*** Opening of GIVEN DATA ***

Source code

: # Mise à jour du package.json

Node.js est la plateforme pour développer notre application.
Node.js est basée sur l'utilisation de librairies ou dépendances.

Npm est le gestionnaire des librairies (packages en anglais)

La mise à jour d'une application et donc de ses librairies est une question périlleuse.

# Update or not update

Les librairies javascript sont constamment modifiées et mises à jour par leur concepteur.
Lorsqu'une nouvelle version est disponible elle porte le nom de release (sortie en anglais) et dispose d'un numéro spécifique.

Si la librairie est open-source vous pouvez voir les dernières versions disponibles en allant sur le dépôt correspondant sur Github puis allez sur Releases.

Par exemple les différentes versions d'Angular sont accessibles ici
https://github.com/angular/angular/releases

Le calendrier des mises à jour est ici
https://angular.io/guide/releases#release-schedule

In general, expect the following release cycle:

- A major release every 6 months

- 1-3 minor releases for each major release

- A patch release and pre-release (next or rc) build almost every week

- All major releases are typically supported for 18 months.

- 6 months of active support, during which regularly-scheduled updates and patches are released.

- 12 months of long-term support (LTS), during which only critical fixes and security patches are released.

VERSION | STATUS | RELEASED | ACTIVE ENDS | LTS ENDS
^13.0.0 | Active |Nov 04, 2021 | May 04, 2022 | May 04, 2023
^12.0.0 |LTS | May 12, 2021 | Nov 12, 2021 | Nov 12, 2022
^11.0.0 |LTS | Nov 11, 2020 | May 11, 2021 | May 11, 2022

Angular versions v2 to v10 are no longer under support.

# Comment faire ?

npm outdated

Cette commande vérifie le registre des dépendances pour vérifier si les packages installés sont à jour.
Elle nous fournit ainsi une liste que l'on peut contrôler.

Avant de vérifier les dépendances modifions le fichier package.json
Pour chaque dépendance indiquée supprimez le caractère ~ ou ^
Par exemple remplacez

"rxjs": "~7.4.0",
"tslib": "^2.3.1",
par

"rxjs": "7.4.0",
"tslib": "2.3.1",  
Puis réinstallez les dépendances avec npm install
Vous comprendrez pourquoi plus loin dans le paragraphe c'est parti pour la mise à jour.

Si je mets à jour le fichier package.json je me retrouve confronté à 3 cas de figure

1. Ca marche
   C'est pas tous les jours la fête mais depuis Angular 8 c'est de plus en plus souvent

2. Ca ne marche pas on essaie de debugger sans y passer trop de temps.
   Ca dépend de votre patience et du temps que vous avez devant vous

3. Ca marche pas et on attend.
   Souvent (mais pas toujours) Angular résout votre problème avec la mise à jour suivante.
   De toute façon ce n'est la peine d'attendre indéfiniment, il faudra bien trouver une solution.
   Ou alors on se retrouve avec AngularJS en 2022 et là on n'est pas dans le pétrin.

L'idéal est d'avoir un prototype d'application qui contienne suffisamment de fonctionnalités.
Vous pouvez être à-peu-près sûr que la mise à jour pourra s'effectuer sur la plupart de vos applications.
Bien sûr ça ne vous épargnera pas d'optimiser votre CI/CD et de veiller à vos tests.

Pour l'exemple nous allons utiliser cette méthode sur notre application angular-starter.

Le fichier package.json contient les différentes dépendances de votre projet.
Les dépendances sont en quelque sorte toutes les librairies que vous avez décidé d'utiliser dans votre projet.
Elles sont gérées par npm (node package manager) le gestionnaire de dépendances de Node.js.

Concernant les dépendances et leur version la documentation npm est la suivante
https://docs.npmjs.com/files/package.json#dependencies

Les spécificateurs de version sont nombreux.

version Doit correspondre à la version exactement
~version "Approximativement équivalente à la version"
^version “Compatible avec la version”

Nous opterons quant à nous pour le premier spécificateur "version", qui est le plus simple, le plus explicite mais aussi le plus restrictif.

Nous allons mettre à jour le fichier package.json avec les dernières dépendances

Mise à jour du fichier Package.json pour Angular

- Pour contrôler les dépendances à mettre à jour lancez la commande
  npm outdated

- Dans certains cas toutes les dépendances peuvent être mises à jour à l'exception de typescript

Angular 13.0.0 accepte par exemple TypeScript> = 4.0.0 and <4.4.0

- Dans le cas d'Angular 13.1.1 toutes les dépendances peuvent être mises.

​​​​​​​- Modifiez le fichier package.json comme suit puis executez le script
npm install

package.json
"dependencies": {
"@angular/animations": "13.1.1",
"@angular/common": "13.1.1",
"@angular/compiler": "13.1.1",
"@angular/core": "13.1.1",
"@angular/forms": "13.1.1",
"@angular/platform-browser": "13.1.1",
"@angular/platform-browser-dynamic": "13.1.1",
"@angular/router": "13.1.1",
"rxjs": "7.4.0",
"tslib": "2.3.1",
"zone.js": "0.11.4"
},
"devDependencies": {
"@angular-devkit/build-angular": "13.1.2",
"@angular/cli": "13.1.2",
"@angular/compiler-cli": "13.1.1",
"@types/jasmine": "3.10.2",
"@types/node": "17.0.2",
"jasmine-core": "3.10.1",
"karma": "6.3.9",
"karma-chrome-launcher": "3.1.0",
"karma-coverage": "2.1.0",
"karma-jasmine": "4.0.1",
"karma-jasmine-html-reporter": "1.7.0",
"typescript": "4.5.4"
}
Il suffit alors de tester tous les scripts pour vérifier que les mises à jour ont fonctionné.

*** Close of GIVEN DATA ***

Go through the data and copy every line that includes "dépendances".

Node.js est basée sur l'utilisation de librairies ou dépendances.
Cette commande vérifie le registre des dépendances pour vérifier si les packages installés sont à jour.
Avant de vérifier les dépendances modifions le fichier package.json
Puis réinstallez les dépendances avec npm install
Le fichier package.json contient les différentes dépendances de votre projet.
Les dépendances sont en quelque sorte toutes les librairies que vous avez décidé d'utiliser dans votre projet.
Elles sont gérées par npm (node package manager) le gestionnaire de dépendances de Node.js.
Concernant les dépendances et leur version la documentation npm est la suivante
Nous allons mettre à jour le fichier package.json avec les dernières dépendances
- Pour contrôler les dépendances à mettre à jour lancez la commande
- Dans certains cas toutes les dépendances peuvent être mises à jour à l'exception de typescript
- Dans le cas d'Angular 13.1.1 toutes les dépendances peuvent être mises.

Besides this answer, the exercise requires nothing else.